[Collected data]
=-=-=-=-=

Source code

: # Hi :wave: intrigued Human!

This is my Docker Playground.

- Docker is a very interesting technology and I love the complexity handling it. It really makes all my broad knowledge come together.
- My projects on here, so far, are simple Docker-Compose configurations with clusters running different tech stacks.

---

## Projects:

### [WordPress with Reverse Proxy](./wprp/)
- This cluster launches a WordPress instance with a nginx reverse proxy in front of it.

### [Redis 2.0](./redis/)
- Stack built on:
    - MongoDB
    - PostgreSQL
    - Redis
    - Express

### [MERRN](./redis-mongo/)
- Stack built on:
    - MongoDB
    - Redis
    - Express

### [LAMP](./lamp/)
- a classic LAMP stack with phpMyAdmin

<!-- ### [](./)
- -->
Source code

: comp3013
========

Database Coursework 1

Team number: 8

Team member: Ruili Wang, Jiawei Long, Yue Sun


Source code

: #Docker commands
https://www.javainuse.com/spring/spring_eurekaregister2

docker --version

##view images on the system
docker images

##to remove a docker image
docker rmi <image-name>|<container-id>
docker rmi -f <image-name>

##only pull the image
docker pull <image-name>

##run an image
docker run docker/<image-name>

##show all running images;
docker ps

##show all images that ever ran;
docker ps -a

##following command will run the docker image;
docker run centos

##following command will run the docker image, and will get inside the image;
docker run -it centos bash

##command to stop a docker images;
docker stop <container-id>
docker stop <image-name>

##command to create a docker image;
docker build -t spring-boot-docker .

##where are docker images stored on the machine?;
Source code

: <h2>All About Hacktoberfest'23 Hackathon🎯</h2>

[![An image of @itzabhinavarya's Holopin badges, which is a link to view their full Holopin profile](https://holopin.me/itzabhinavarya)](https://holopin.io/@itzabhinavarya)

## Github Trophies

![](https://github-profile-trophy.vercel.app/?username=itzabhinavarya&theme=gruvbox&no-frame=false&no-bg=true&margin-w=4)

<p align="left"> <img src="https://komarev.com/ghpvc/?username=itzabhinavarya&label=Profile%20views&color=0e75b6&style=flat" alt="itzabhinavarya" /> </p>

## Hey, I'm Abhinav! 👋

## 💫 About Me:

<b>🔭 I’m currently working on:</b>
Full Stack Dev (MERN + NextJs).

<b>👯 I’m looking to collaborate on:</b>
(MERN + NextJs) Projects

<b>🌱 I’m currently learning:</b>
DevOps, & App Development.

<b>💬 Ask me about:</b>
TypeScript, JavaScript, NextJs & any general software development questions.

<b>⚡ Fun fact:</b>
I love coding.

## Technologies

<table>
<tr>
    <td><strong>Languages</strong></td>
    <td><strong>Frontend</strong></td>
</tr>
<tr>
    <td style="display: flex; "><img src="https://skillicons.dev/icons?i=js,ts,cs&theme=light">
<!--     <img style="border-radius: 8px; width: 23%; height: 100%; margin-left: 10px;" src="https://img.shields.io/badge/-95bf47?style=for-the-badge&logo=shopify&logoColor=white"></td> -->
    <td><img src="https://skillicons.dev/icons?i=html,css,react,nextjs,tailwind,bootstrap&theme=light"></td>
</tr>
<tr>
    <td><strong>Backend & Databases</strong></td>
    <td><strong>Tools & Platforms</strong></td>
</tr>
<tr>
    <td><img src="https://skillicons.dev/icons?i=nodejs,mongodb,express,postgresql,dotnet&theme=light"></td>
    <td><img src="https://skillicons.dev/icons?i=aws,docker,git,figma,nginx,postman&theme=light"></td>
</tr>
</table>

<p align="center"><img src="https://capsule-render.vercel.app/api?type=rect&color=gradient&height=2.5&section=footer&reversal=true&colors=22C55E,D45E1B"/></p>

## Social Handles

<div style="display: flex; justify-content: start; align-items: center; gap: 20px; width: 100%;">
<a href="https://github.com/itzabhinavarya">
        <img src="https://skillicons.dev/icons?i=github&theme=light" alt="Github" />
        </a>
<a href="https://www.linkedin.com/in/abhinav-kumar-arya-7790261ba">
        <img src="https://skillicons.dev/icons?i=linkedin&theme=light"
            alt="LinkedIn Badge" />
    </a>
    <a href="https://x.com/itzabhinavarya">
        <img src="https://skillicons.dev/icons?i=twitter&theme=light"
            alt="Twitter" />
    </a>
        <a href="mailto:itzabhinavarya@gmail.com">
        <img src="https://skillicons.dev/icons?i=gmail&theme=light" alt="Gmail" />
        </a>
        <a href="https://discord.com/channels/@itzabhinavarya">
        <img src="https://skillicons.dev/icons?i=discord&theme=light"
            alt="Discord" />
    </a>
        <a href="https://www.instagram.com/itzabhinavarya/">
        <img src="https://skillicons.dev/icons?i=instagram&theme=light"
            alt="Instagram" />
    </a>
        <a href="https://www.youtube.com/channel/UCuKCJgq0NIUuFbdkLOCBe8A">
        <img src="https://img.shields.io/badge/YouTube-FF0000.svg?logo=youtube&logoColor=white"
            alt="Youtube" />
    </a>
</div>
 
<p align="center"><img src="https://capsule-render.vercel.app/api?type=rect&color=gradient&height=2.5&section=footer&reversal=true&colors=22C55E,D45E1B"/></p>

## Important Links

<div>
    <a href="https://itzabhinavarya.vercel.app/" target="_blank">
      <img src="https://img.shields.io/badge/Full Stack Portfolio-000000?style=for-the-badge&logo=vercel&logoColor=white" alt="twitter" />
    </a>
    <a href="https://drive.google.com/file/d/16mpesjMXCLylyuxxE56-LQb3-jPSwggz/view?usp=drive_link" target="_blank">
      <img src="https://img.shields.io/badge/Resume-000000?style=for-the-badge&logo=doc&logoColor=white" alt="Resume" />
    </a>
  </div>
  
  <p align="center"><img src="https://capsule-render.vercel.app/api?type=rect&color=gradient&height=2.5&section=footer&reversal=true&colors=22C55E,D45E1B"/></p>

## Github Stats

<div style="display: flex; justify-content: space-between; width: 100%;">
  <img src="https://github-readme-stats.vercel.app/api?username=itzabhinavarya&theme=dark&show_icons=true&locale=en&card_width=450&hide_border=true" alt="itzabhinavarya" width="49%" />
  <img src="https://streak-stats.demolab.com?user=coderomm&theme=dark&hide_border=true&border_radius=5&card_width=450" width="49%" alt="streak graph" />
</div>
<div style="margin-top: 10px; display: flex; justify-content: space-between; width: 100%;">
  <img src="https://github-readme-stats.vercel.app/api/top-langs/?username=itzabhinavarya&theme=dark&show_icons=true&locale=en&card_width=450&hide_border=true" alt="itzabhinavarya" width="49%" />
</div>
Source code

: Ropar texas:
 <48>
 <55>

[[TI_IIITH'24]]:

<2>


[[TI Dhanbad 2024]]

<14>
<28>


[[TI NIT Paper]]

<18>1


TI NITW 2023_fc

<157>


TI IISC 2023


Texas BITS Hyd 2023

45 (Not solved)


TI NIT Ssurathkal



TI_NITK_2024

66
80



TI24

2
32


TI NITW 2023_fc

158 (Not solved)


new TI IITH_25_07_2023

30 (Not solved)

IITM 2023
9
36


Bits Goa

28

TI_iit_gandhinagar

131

=-=-=-=-=

> WHAT IS BEING ASKED: Wherever the string "spring" appears in the entries above, return the line it appears on.

> EXERCISE RESULT:
https://www.javainuse.com/spring/spring_eurekaregister2
docker build -t spring-boot-docker .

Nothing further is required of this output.